Each of the five rate design trends entails potentially significant implications for solar and other DERs, in terms of both the quantity and type of deployment that may occur in the future. As shown in Table ES - 1, the potential near-term impacts on DER deployment (which, in some cases, have already been observed) vary significantly depending on the particular rate design and type of DER: either accelerating or constraining deployment, and to varying degrees. These near-term impacts also depend critically on specific tariff design details (e.g., the timing of TOU peak periods or the type of demand charge adopted), as indicated by the ranges shown in the table for any particular rate reform and DER
In considering how these various rate reform trends may impact DER deployment, three broad themes emerge:
• DER impacts depend critically on the specifics of the tariff structure. Even if obvious, it cannot be over-stated how important are the specifics of any particular rate design in assessing the potential impacts on DER deployment. Among the rate design trends discussed in this report, this includes details such as: the timing and peak-to-off-peak pricing differential under time-based rates, the choice between intermittent vs. continuous incentives to increase midday load, the use of coincident vs. non-coincident demand charges, the specific price paid for grid exports under net billing rates, and whether or not EV-specific rates are sub-metered vs. applied on a whole-house basis. Details such as these dictate not only the magnitude, but in some cases also the directionality of impact for certain DERs.

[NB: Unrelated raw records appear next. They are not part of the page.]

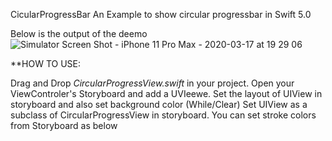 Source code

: CicularProgressBar
An Example to show circular progressbar in Swift 5.0

Below is the output of the deemo
![Simulator Screen Shot - iPhone 11 Pro Max - 2020-03-17 at 19 29 06](https://user-images.githubusercontent.com/2304583/76884886-175bfe80-6887-11ea-8a51-f91bf43765ec.png)


**HOW TO USE:

Drag and Drop *CircularProgressView.swift* in your project.
Open your ViewControler's Storyboard and add a UVIeewe.
Set the layout of UIView in storyboard and also set background color (While/Clear)
Set UIView as a subclass of CircularProgressView in storyboard.
You can set stroke colors from Storyboard as below

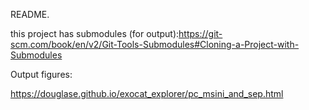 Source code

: README.

this project has submodules (for output):https://git-scm.com/book/en/v2/Git-Tools-Submodules#Cloning-a-Project-with-Submodules

Output figures:

https://douglase.github.io/exocat_explorer/pc_msini_and_sep.html
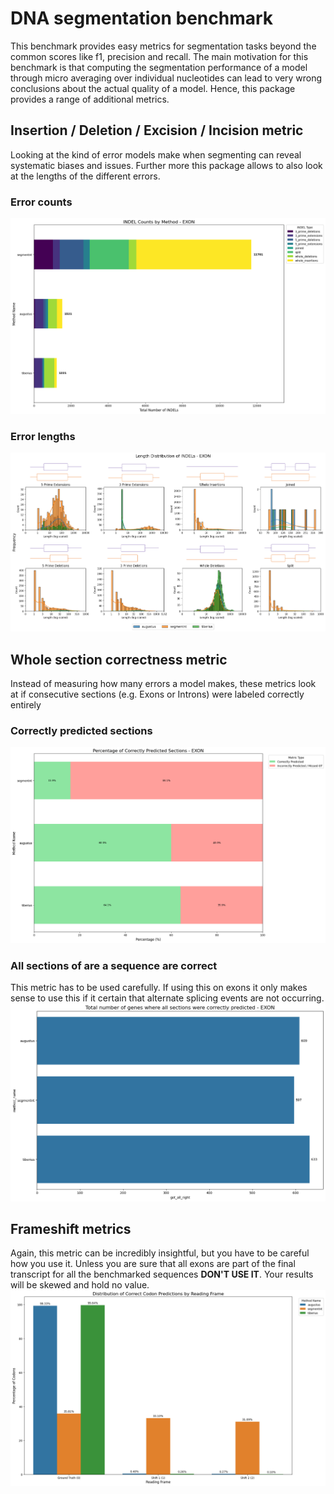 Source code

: # DNA segmentation benchmark
This benchmark provides easy metrics for segmentation tasks beyond the common scores like f1, precision and
recall. The main motivation for this benchmark is that computing the segmentation performance of a model
 through micro averaging over individual nucleotides can lead to very wrong conclusions about the actual quality
of a model. Hence, this package provides a range of additional metrics.

## Insertion / Deletion / Excision / Incision metric
Looking at the kind of error models make when segmenting can reveal systematic biases and issues. Further more this package allows to also look
at the lengths of the different errors.
### Error counts
![image](example_plots/indel_error_counts_exon.png)
### Error lengths
![image](example_plots/indel_error_lengths_exon.png)

## Whole section correctness metric
Instead of measuring how many errors a model makes, these metrics look at if consecutive sections (e.g. Exons or Introns) 
were labeled correctly entirely 
### Correctly predicted sections
![image](example_plots/correct_section_exon.png)
### All sections of are a sequence are correct
This metric has to be used carefully. If using this on exons it only makes sense to use this if it certain
that alternate splicing events are not occurring.
![image](example_plots/all_sections_correct_exon.png)

## Frameshift metrics
Again, this metric can be incredibly insightful, but you have to be careful how you use it. Unless you
are sure that all exons are part of the final transcript for all the benchmarked sequences **DON'T USE IT**.
Your results will be skewed and hold no value. 
![image](example_plots/frame_shift.png) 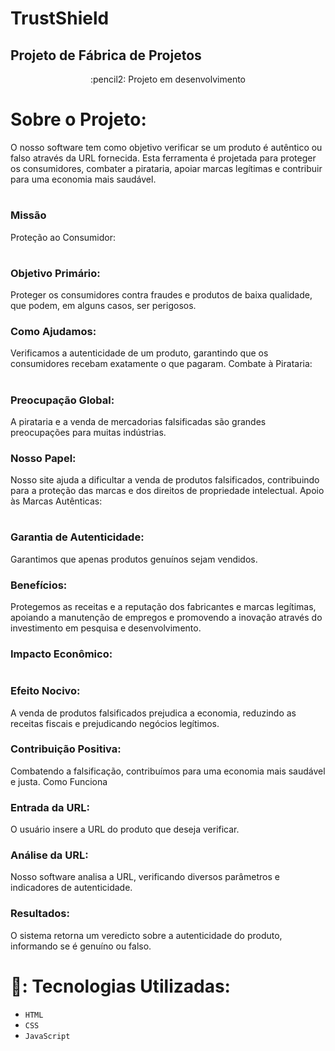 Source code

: # TrustShield

## Projeto de Fábrica de Projetos

<p align="center">
 :pencil2: Projeto em desenvolvimento 
</p>

# Sobre o Projeto:
O nosso software tem como objetivo verificar se um produto é autêntico ou falso através da URL fornecida. Esta ferramenta é projetada para proteger os consumidores, combater a pirataria, apoiar marcas legítimas e contribuir para uma economia mais saudável.

#
### Missão
Proteção ao Consumidor:
#

### Objetivo Primário:
Proteger os consumidores contra fraudes e produtos de baixa qualidade, que podem, em alguns casos, ser perigosos.
### Como Ajudamos: 
Verificamos a autenticidade de um produto, garantindo que os consumidores recebam exatamente o que pagaram.
Combate à Pirataria:
#

### Preocupação Global: 
A pirataria e a venda de mercadorias falsificadas são grandes preocupações para muitas indústrias.
### Nosso Papel: 
Nosso site ajuda a dificultar a venda de produtos falsificados, contribuindo para a proteção das marcas e dos direitos de propriedade intelectual.
Apoio às Marcas Autênticas:
#

### Garantia de Autenticidade: 
Garantimos que apenas produtos genuínos sejam vendidos.
### Benefícios: 
Protegemos as receitas e a reputação dos fabricantes e marcas legítimas, apoiando a manutenção de empregos e promovendo a inovação através do investimento em pesquisa e desenvolvimento.
### Impacto Econômico:
#

### Efeito Nocivo: 
A venda de produtos falsificados prejudica a economia, reduzindo as receitas fiscais e prejudicando negócios legítimos.
### Contribuição Positiva: 
Combatendo a falsificação, contribuímos para uma economia mais saudável e justa.
Como Funciona
### Entrada da URL:

O usuário insere a URL do produto que deseja verificar.
### Análise da URL:

Nosso software analisa a URL, verificando diversos parâmetros e indicadores de autenticidade.
### Resultados:

O sistema retorna um veredicto sobre a autenticidade do produto, informando se é genuíno ou falso.
#

# :hammer:: Tecnologias Utilizadas:
 * `HTML` 
 * `CSS`
 * `JavaScript`

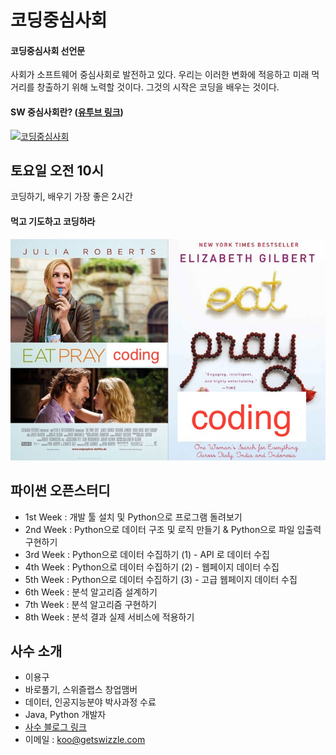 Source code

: # 코딩중심사회

#### 코딩중심사회 선언문

사회가 소프트웨어 중심사회로 발전하고 있다.
우리는 이러한 변화에 적응하고 미래 먹거리를 창출하기 위해 노력할 것이다.
그것의 시작은 코딩을 배우는 것이다.


#### SW 중심사회란? ([유투브 링크](https://www.youtube.com/watch?v=IxnTqkSmH9k))

[![코딩중심사회](https://img.youtube.com/vi/IxnTqkSmH9k/maxresdefault.jpg)](https://www.youtube.com/watch?v=IxnTqkSmH9k "SW 중심사회")

## 토요일 오전 10시

코딩하기, 배우기 가장 좋은 2시간

#### 먹고 기도하고 코딩하라
![먹고기도하고코딩하라](eatpraycoding.jpg)


## 파이썬 오픈스터디
- 1st Week : 개발 툴 설치 및 Python으로 프로그램 돌려보기
- 2nd Week : Python으로 데이터 구조 및 로직 만들기 & Python으로 파일 입출력 구현하기
- 3rd Week : Python으로 데이터 수집하기 (1) - API 로 데이터 수집
- 4th Week : Python으로 데이터 수집하기 (2) - 웹페이지 데이터 수집
- 5th Week : Python으로 데이터 수집하기 (3) - 고급 웹페이지 데이터 수집
- 6th Week : 분석 알고리즘 설계하기
- 7th Week : 분석 알고리즘 구현하기
- 8th Week : 분석 결과 실제 서비스에 적용하기


## 사수 소개
- 이용구
- 바로풀기, 스위즐랩스 창업맴버
- 데이터, 인공지능분야 박사과정 수료 
- Java, Python 개발자
- [사수 블로그 링크](https://kuleeblog.wordpress.com)
- 이메일 : koo@getswizzle.com
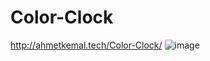 # Color-Clock
 http://ahmetkemal.tech/Color-Clock/
                            ![image](https://user-images.githubusercontent.com/109578564/209667593-870861ea-a7f6-4c53-9dc5-65c7170cc9e5.png)
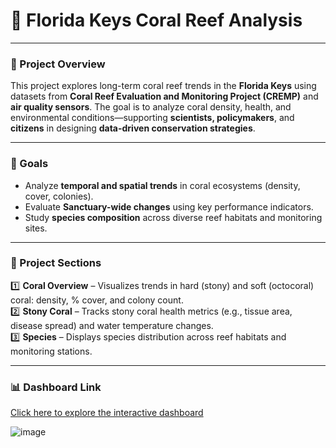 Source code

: # 🐠 Florida Keys Coral Reef Analysis
---
### 📌 Project Overview

This project explores long-term coral reef trends in the **Florida Keys** using datasets from **Coral Reef Evaluation and Monitoring Project (CREMP)** and **air quality sensors**. The goal is to analyze coral density, health, and environmental conditions—supporting **scientists, policymakers**, and **citizens** in designing **data-driven conservation strategies**.

---

### 🎯 Goals

* Analyze **temporal and spatial trends** in coral ecosystems (density, cover, colonies).
* Evaluate **Sanctuary-wide changes** using key performance indicators.
* Study **species composition** across diverse reef habitats and monitoring sites.

---

### 📂 Project Sections

1️⃣ **Coral Overview** – Visualizes trends in hard (stony) and soft (octocoral) coral: density, % cover, and colony count.  
2️⃣ **Stony Coral** – Tracks stony coral health metrics (e.g., tissue area, disease spread) and water temperature changes.  
3️⃣ **Species** – Displays species distribution across reef habitats and monitoring stations.

---

### 📊 Dashboard Link

[Click here to explore the interactive dashboard](https://app.powerbi.com/viewr=eyJrIjoiYTkzZjViNTUtMGIzNi00ZDIzLTg5NTctYmU4YzA1MzA4ZjM2IiwidCI6IjUzZmY0ZWQzLTU1MDgtNGFjMy04OTBhLTc2ZDVhN2E3NzVjMiJ9)

![image](https://github.com/user-attachments/assets/64a7abb1-7c8a-48d9-99b5-7f795648809c)
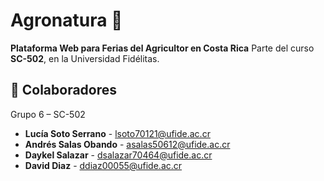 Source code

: # Agronatura 🌱

**Plataforma Web para Ferias del Agricultor en Costa Rica**
Parte del curso **SC-502**, en la Universidad Fidélitas.


## 👥 Colaboradores
Grupo 6 – SC-502

- **Lucía Soto Serrano** - lsoto70121@ufide.ac.cr
- **Andrés Salas Obando** - asalas50612@ufide.ac.cr
- **Daykel Salazar** - dsalazar70464@ufide.ac.cr
- **David Diaz** - ddiaz00055@ufide.ac.cr

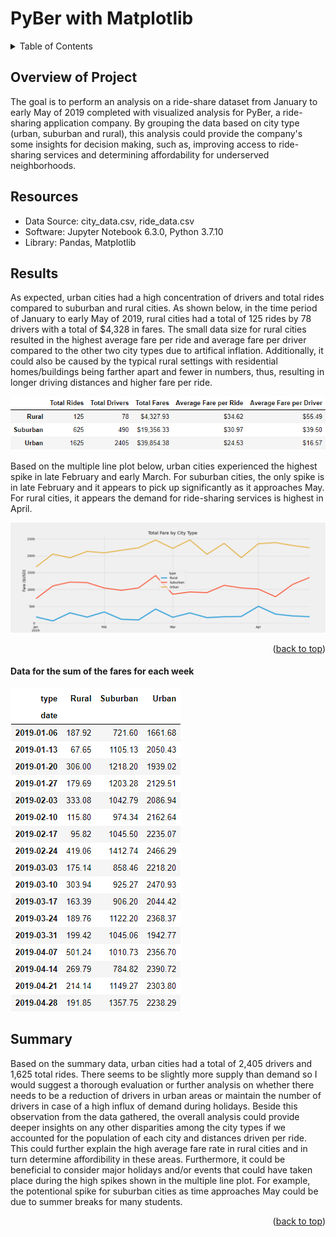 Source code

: # PyBer with Matplotlib

<details>
  <summary>Table of Contents</summary>
  <ol>
    <li>
      <a href="#overview-of-project">Overview of Project</a>
    </li>
    <li>
      <a href="#resources">Resources</a>
    </li>
    <li><a href="#results">Results</a></li>
    <li><a href="#summary">Summary</a></li>
  </ol>
</details>

## Overview of Project
The goal is to perform an analysis on a ride-share dataset from January to early May of 2019 completed with visualized analysis for PyBer, a ride-sharing application company. By grouping the data based on city type (urban, suburban and rural), this analysis could provide the company's some insights for decision making, such as, improving access to ride-sharing services and determining affordability for underserved neighborhoods. 

## Resources
- Data Source: city_data.csv, ride_data.csv
- Software: Jupyter Notebook 6.3.0, Python 3.7.10
- Library: Pandas, Matplotlib

## Results
As expected, urban cities had a high concentration of drivers and total rides compared to suburban and rural cities. As shown below, in the time period of January to early May of 2019, rural cities had a total of 125 rides by 78 drivers with a total of $4,328 in fares.  The small data size for rural cities resulted in the highest average fare per ride and average fare per driver compared to the other two city types due to artifical inflation.  Additionally, it could also be caused by the typical rural settings with residential homes/buildings being farther apart and fewer in numbers, thus, resulting in longer driving distances and higher fare per ride. 

![summary_data](https://github.com/junepwk/pyber-analysis/blob/main/Resources/summary_data.png)

Based on the multiple line plot below, urban cities experienced the highest spike in late February and early March.  For suburban cities, the only spike is in late February and it appears to pick up significantly as it approaches May. For rural cities, it appears the demand for ride-sharing services is highest in April.

![pyber_fare_summary](https://github.com/junepwk/pyber-analysis/blob/main/analysis/pyber_fare_summary.png)

<p align="right">(<a href="#top">back to top</a>)</p>

#### Data for the sum of the fares for each week
![weekly_fares_type](https://github.com/junepwk/pyber-analysis/blob/main/Resources/weekly_fares_type.png)

## Summary
Based on the summary data, urban cities had a total of 2,405 drivers and 1,625 total rides.  There seems to be slightly more supply than demand so I would suggest a thorough evaluation or further analysis on whether there needs to be a reduction of drivers in urban areas or maintain the number of drivers in case of a high influx of demand during holidays. Beside this observation from the data gathered, the overall analysis could provide deeper insights on any other disparities among the city types if we accounted for the population of each city and distances driven per ride.  This could further explain the high average fare rate in rural cities and in turn determine affordibility in these areas. Furthermore, it could be beneficial to consider major holidays and/or events that could have taken place during the high spikes shown in the multiple line plot.  For example, the potentional spike for suburban cities as time approaches May could be due to summer breaks for many students. 

<p align="right">(<a href="#top">back to top</a>)</p>
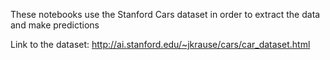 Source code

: These notebooks use the Stanford Cars dataset in order to extract the data and make
predictions

Link to the dataset: http://ai.stanford.edu/~jkrause/cars/car_dataset.html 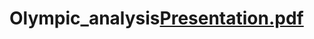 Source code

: # Olympic_analysis[Presentation.pdf](https://github.com/marhanlang/Olympic_analysis/files/6852173/Presentation.pdf)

• Flexible DERs generally benefit more under emerging rate design trends. DERs exist along a continuum of flexibility, ranging from those with largely fixed load shapes (energy efficiency (EE) and PV), to those with some level of discretion in how they are operated (EVs and certain other forms of electrification), to fully dispatchable resources (storage and certain forms of demand response (DR) and electrification). As evident by a quick glance at Table ES - 1, most emerging rate reforms tend to support greater deployment of flexible DERs (e.g., storage and DR), while often constraining adoption of less-flexible resources (e.g., PV and EE). This outcome is driven by the general movement towards rate structures with greater temporal granularity, which naturally tends to encourage price-responsive resources.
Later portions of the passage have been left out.